Exercise inputs:
***
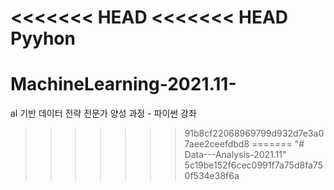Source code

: <<<<<<< HEAD
<<<<<<< HEAD
Pyyhon 
=======
# MachineLearning-2021.11-
al 기반 데이터 전략 전문가 양성 과정 - 파이썬 강좌
>>>>>>> 91b8cf22068969799d932d7e3a07aee2ceefdbd8
=======
"# Data---Analysis-2021.11" 
>>>>>>> 5c19be152f6cec0991f7a75d8fa750f534e38f6a
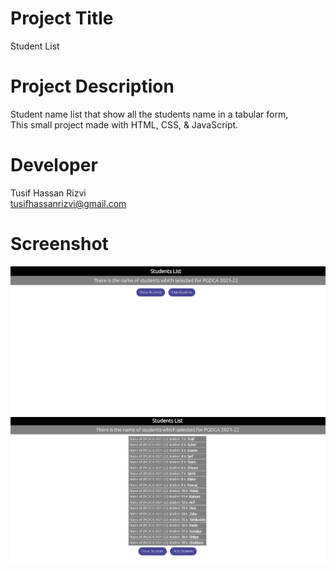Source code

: # Project Title
Student List

# Project Description
Student name list that show all the students name in a tabular form,\
This small project made with HTML, CSS, & JavaScript.

# Developer 
Tusif Hassan Rizvi\
tusifhassanrizvi@gmail.com

# Screenshot

![App screenshot](img/redme1.png)
![App screenshot](img/redme2.png)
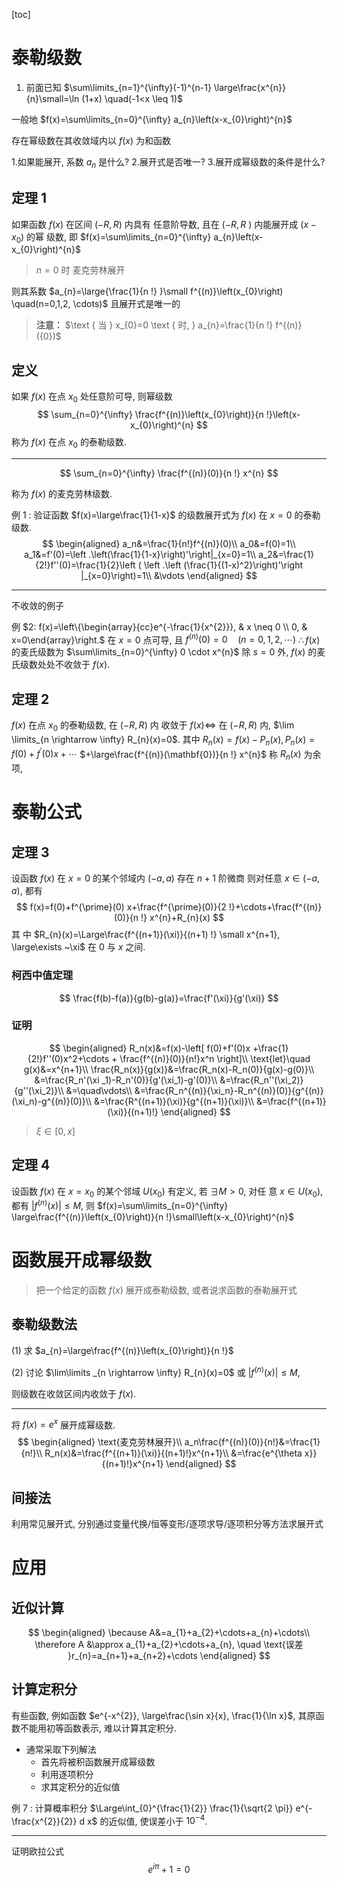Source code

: [toc]

# 泰勒级数

1.   前面已知 $\sum\limits_{n=1}^{\infty}(-1)^{n-1} \large\frac{x^{n}}{n}\small=\ln (1+x) \quad(-1<x \leq 1)$

一般地 $f(x)=\sum\limits_{n=0}^{\infty} a_{n}\left(x-x_{0}\right)^{n}$

存在幂级数在其收敛域内以 $f(x)$ 为和函数

1.如果能展开, 系数 $a_{n}$ 是什么?
2.展开式是否唯一?
3.展开成幂级数的条件是什么?

## 定理 1 

如果函数 $f(x)$ 在区间 $(-R, R)$ 内具有 任意阶导数, 且在 $(-R, R~)$ 内能展开成 $\left(x-x_{0}\right)$ 的幂 级数, 即 $f(x)=\sum\limits_{n=0}^{\infty} a_{n}\left(x-x_{0}\right)^{n}$

>   $n=0$ 时 麦克劳林展开

则其系数 $a_{n}=\large{\frac{1}{n !} }\small f^{(n)}\left(x_{0}\right) \quad(n=0,1,2, \cdots)$ 且展开式是唯一的

>   **注意：** $\text { 当 } x_{0}=0 \text { 时, } a_{n}=\frac{1}{n !} f^{(n)}({0})$

## 定义

如果 $f(x)$ 在点 $x_{0}$ 处任意阶可导, 则幂级数 
$$
\sum_{n=0}^{\infty} \frac{f^{(n)}\left(x_{0}\right)}{n !}\left(x-x_{0}\right)^{n}
$$
 称为 $f(x)$ 在点 $x_{0}$ 的泰勒级数. 

---

$$
\sum_{n=0}^{\infty} \frac{f^{(n)}(0)}{n !} x^{n}
$$

 称为 $f(x)$ 的麦克劳林级数.



例 1 : 验证函数 $f(x)=\large\frac{1}{1-x}$ 的级数展开式为 $f(x)$ 在 $x=0$ 的泰勒级数.
$$
\begin{aligned}
	a_n&=\frac{1}{n!}f^{(n)}(0)\\
	a_0&=f(0)=1\\
	a_1&=f'(0)=\left .\left(\frac{1}{1-x}\right)'\right|_{x=0}=1\\
	a_2&=\frac{1}{2!}f''(0)=\frac{1}{2}\left ( \left .\left (\frac{1}{(1-x)^2}\right)'\right |_{x=0}\right)=1\\
	&\vdots
\end{aligned}
$$

---

不收敛的例子

例 $2: f(x)=\left\{\begin{array}{cc}e^{-\frac{1}{x^{2}}}, & x \neq 0 \\ 0, & x=0\end{array}\right.$
在 $x=0$ 点可导, 且 $f^{(n)}(0)=0 \quad(n=0,1,2, \cdots)$
$\therefore f(x)$ 的麦氏级数为 $\sum\limits_{n=0}^{\infty} 0 \cdot x^{n}$
除 ${s}={0}$ 外, $f(x)$ 的麦氏级数处处不收敛于 $f(x)$.

## 定理 2

$f(x)$ 在点 $x_{0}$ 的泰勒级数, 在 $(-R, R)$ 内 收敛于 $f(x) \Leftrightarrow$ 在 $(-R, R)$ 内, $\lim \limits_{n \rightarrow \infty} R_{n}(x)=0$. 其中 ${R}_{n}({x})={f}({x})-{P}_{n}({x}), {P}_{n}({x})={f}({0})+{f}^{\prime}({0}) {x}+\cdots$ $+\large\frac{f^{(n)}(\mathbf{0})}{n !} x^{n}$ 称 $R_{n}(x)$ 为余项,

# 泰勒公式

## 定理 3

设函数 $f(x)$ 在 $x=0$ 的某个邻域内 $(-a, a)$ 存在 $n+1$ 阶微商 则对任意 $x \in(-a, a)$, 都有
$$
f(x)=f(0)+f^{\prime}(0) x+\frac{f^{\prime}(0)}{2 !}+\cdots+\frac{f^{(n)}(0)}{n !} x^{n}+R_{n}(x)
$$
其 中 $R_{n}(x)=\Large\frac{f^{(n+1)}(\xi)}{(n+1) !} \small x^{n+1}, \large\exists ~\xi$ 在 $0$ 与 $x$ 之间.



### 柯西中值定理

$$
\frac{f(b)-f(a)}{g(b)-g(a)}=\frac{f'(\xi)}{g'(\xi)}
$$

### 证明

$$
\begin{aligned}
			R_n(x)&=f(x)-\left[ f(0)+f'(0)x +\frac{1}{2!}f''(0)x^2+\cdots + \frac{f^{(n)}(0)}{n!}x^n  \right]\\
			\text{let}\quad g(x)&=x^{n+1}\\
			\frac{R_n(x)}{g(x)}&=\frac{R_n(x)-R_n(0)}{g(x)-g(0)}\\
			&=\frac{R_n'(\xi _1)-R_n'(0)}{g'(\xi_1)-g'(0)}\\
			&=\frac{R_n''(\xi_2)}{g''(\xi_2)}\\
			&=\quad\vdots\\
			&=\frac{R_n^{(n)}{\xi_n}-R_n^{(n)}(0)}{g^{(n)}(\xi_n)-g^{(n)}(0)}\\
			&=\frac{R^{(n+1)}(\xi)}{g^{(n+1)}(\xi)}\\
			&=\frac{f^{(n+1)}(\xi)}{(n+1)!}
	\end{aligned}
$$

>   $\xi\in[0,x]$

## 定理 4

设函数 $f(x)$ 在 $x=x_{0}$ 的某个邻域 $U\left(x_{0}\right)$ 有定义, 若 $\exists M>0$, 对任 意 $x \in {U}\left(x_{0}\right)$, 都有 $\left|f^{(n)}(x)\right| \leq M$, 则 $f(x)=\sum\limits_{n=0}^{\infty} \large\frac{f^{(n)}\left(x_{0}\right)}{n !}\small\left(x-x_{0}\right)^{n}$

# 函数展开成幂级数

>   把一个给定的函数 $f(x)$ 展开成泰勒级数, 或者说求函数的泰勒展开式

## 泰勒级数法

(1) 求 $a_{n}=\large\frac{f^{(n)}\left(x_{0}\right)}{n !}$

(2) 讨论 $\lim\limits _{n \rightarrow \infty} R_{n}(x)=0$ 或 $\left|f^{(n)}(x)\right| \leq M$,

则级数在收敛区间内收敛于 $f(x)$.

---

将 $f(x)=e^{x}$ 展开成幂级数.
$$
\begin{aligned}
\text{麦克劳林展开}\\
a_n\frac{f^{(n)}(0)}{n!}&=\frac{1}{n!}\\
R_n(x)&=\frac{f^{(n+1)}(\xi)}{(n+1)!}x^{n+1}\\
&=\frac{e^{\theta x}}{(n+1)!}x^{n+1}
\end{aligned}
$$

## 间接法

利用常见展开式, 分别通过变量代换/恒等变形/逐项求导/逐项积分等方法求展开式



# 应用

## 近似计算

$$
\begin{aligned}
\because A&=a_{1}+a_{2}+\cdots+a_{n}+\cdots\\
\therefore A &\approx a_{1}+a_{2}+\cdots+a_{n}, \quad \text{误差 }r_{n}=a_{n+1}+a_{n+2}+\cdots
\end{aligned}
$$


## 计算定积分

有些函数, 例如函数 $e^{-x^{2}}, \large\frac{\sin x}{x}, \frac{1}{\ln x}$, 其原函数不能用初等函数表示, 难以计算其定积分.

+   通常采取下列解法
    +   首先将被积函数展开成幂级数
    +   利用逐项积分
    +   求其定积分的近似值

例 7 : 计算概率积分 $\Large\int_{0}^{\frac{1}{2}} \frac{1}{\sqrt{2 \pi}} e^{-\frac{x^{2}}{2}} d x$ 的近似值, 使误差小于 $10^{-4}$.

---

证明欧拉公式
$$
e^{i\pi}+1=0
$$
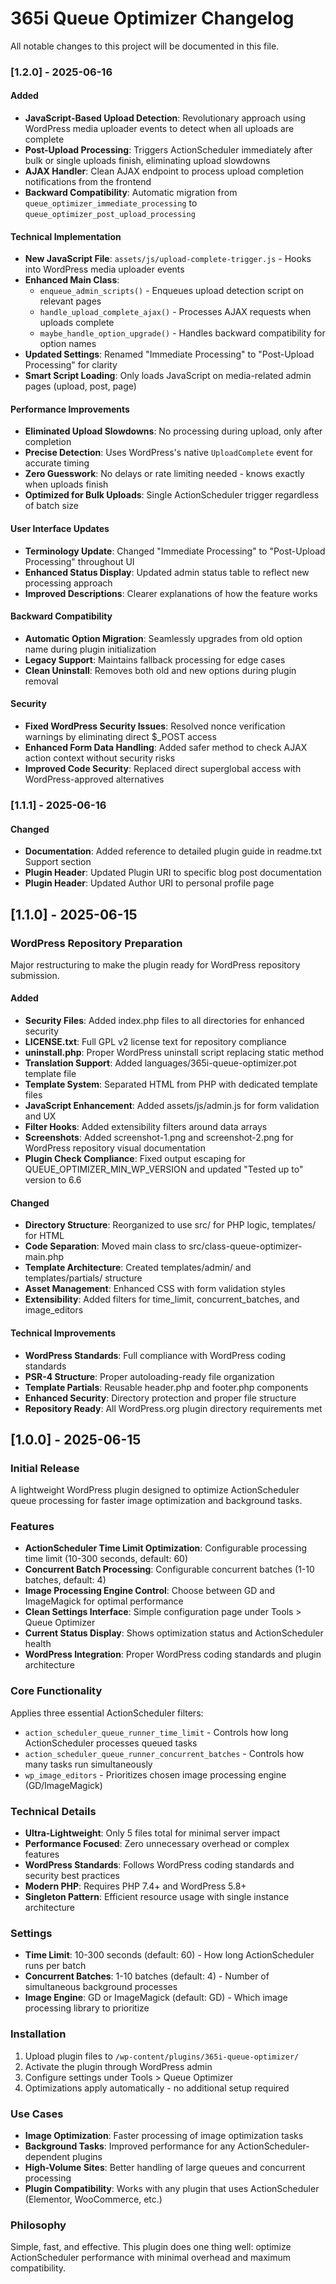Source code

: # 365i Queue Optimizer Changelog

All notable changes to this project will be documented in this file.

### [1.2.0] - 2025-06-16

#### Added
- **JavaScript-Based Upload Detection**: Revolutionary approach using WordPress media uploader events to detect when all uploads are complete
- **Post-Upload Processing**: Triggers ActionScheduler immediately after bulk or single uploads finish, eliminating upload slowdowns
- **AJAX Handler**: Clean AJAX endpoint to process upload completion notifications from the frontend
- **Backward Compatibility**: Automatic migration from `queue_optimizer_immediate_processing` to `queue_optimizer_post_upload_processing`

#### Technical Implementation
- **New JavaScript File**: `assets/js/upload-complete-trigger.js` - Hooks into WordPress media uploader events
- **Enhanced Main Class**: 
  - `enqueue_admin_scripts()` - Enqueues upload detection script on relevant pages
  - `handle_upload_complete_ajax()` - Processes AJAX requests when uploads complete
  - `maybe_handle_option_upgrade()` - Handles backward compatibility for option names
- **Updated Settings**: Renamed "Immediate Processing" to "Post-Upload Processing" for clarity
- **Smart Script Loading**: Only loads JavaScript on media-related admin pages (upload, post, page)

#### Performance Improvements
- **Eliminated Upload Slowdowns**: No processing during upload, only after completion
- **Precise Detection**: Uses WordPress's native `UploadComplete` event for accurate timing
- **Zero Guesswork**: No delays or rate limiting needed - knows exactly when uploads finish
- **Optimized for Bulk Uploads**: Single ActionScheduler trigger regardless of batch size

#### User Interface Updates
- **Terminology Update**: Changed "Immediate Processing" to "Post-Upload Processing" throughout UI
- **Enhanced Status Display**: Updated admin status table to reflect new processing approach
- **Improved Descriptions**: Clearer explanations of how the feature works

#### Backward Compatibility
- **Automatic Option Migration**: Seamlessly upgrades from old option name during plugin initialization
- **Legacy Support**: Maintains fallback processing for edge cases
- **Clean Uninstall**: Removes both old and new options during plugin removal
#### Security
- **Fixed WordPress Security Issues**: Resolved nonce verification warnings by eliminating direct $_POST access
- **Enhanced Form Data Handling**: Added safer method to check AJAX action context without security risks
- **Improved Code Security**: Replaced direct superglobal access with WordPress-approved alternatives

### [1.1.1] - 2025-06-16

#### Changed
- **Documentation**: Added reference to detailed plugin guide in readme.txt Support section
- **Plugin Header**: Updated Plugin URI to specific blog post documentation
- **Plugin Header**: Updated Author URI to personal profile page

## [1.1.0] - 2025-06-15

### WordPress Repository Preparation
Major restructuring to make the plugin ready for WordPress repository submission.

#### Added
- **Security Files**: Added index.php files to all directories for enhanced security
- **LICENSE.txt**: Full GPL v2 license text for repository compliance
- **uninstall.php**: Proper WordPress uninstall script replacing static method
- **Translation Support**: Added languages/365i-queue-optimizer.pot template file
- **Template System**: Separated HTML from PHP with dedicated template files
- **JavaScript Enhancement**: Added assets/js/admin.js for form validation and UX
- **Filter Hooks**: Added extensibility filters around data arrays
- **Screenshots**: Added screenshot-1.png and screenshot-2.png for WordPress repository visual documentation
- **Plugin Check Compliance**: Fixed output escaping for QUEUE_OPTIMIZER_MIN_WP_VERSION and updated "Tested up to" version to 6.6

#### Changed
- **Directory Structure**: Reorganized to use src/ for PHP logic, templates/ for HTML
- **Code Separation**: Moved main class to src/class-queue-optimizer-main.php
- **Template Architecture**: Created templates/admin/ and templates/partials/ structure
- **Asset Management**: Enhanced CSS with form validation styles
- **Extensibility**: Added filters for time_limit, concurrent_batches, and image_editors

#### Technical Improvements
- **WordPress Standards**: Full compliance with WordPress coding standards
- **PSR-4 Structure**: Proper autoloading-ready file organization
- **Template Partials**: Reusable header.php and footer.php components
- **Enhanced Security**: Directory protection and proper file structure
- **Repository Ready**: All WordPress.org plugin directory requirements met

## [1.0.0] - 2025-06-15

### Initial Release
A lightweight WordPress plugin designed to optimize ActionScheduler queue processing for faster image optimization and background tasks.

### Features
- **ActionScheduler Time Limit Optimization**: Configurable processing time limit (10-300 seconds, default: 60)
- **Concurrent Batch Processing**: Configurable concurrent batches (1-10 batches, default: 4)  
- **Image Processing Engine Control**: Choose between GD and ImageMagick for optimal performance
- **Clean Settings Interface**: Simple configuration page under Tools > Queue Optimizer
- **Current Status Display**: Shows optimization status and ActionScheduler health
- **WordPress Integration**: Proper WordPress coding standards and plugin architecture

### Core Functionality
Applies three essential ActionScheduler filters:
- `action_scheduler_queue_runner_time_limit` - Controls how long ActionScheduler processes queued tasks
- `action_scheduler_queue_runner_concurrent_batches` - Controls how many tasks run simultaneously  
- `wp_image_editors` - Prioritizes chosen image processing engine (GD/ImageMagick)

### Technical Details
- **Ultra-Lightweight**: Only 5 files total for minimal server impact
- **Performance Focused**: Zero unnecessary overhead or complex features
- **WordPress Standards**: Follows WordPress coding standards and security best practices
- **Modern PHP**: Requires PHP 7.4+ and WordPress 5.8+
- **Singleton Pattern**: Efficient resource usage with single instance architecture

### Settings
- **Time Limit**: 10-300 seconds (default: 60) - How long ActionScheduler runs per batch
- **Concurrent Batches**: 1-10 batches (default: 4) - Number of simultaneous background processes
- **Image Engine**: GD or ImageMagick (default: GD) - Which image processing library to prioritize

### Installation
1. Upload plugin files to `/wp-content/plugins/365i-queue-optimizer/`
2. Activate the plugin through WordPress admin
3. Configure settings under Tools > Queue Optimizer
4. Optimizations apply automatically - no additional setup required

### Use Cases
- **Image Optimization**: Faster processing of image optimization tasks
- **Background Tasks**: Improved performance for any ActionScheduler-dependent plugins
- **High-Volume Sites**: Better handling of large queues and concurrent processing
- **Plugin Compatibility**: Works with any plugin that uses ActionScheduler (Elementor, WooCommerce, etc.)

### Philosophy
Simple, fast, and effective. This plugin does one thing well: optimize ActionScheduler performance with minimal overhead and maximum compatibility.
***
Task to carry out: For every line of the records that has the word "assets" in it, make a copy.

Result:
- **New JavaScript File**: `assets/js/upload-complete-trigger.js` - Hooks into WordPress media uploader events
- **JavaScript Enhancement**: Added assets/js/admin.js for form validation and UX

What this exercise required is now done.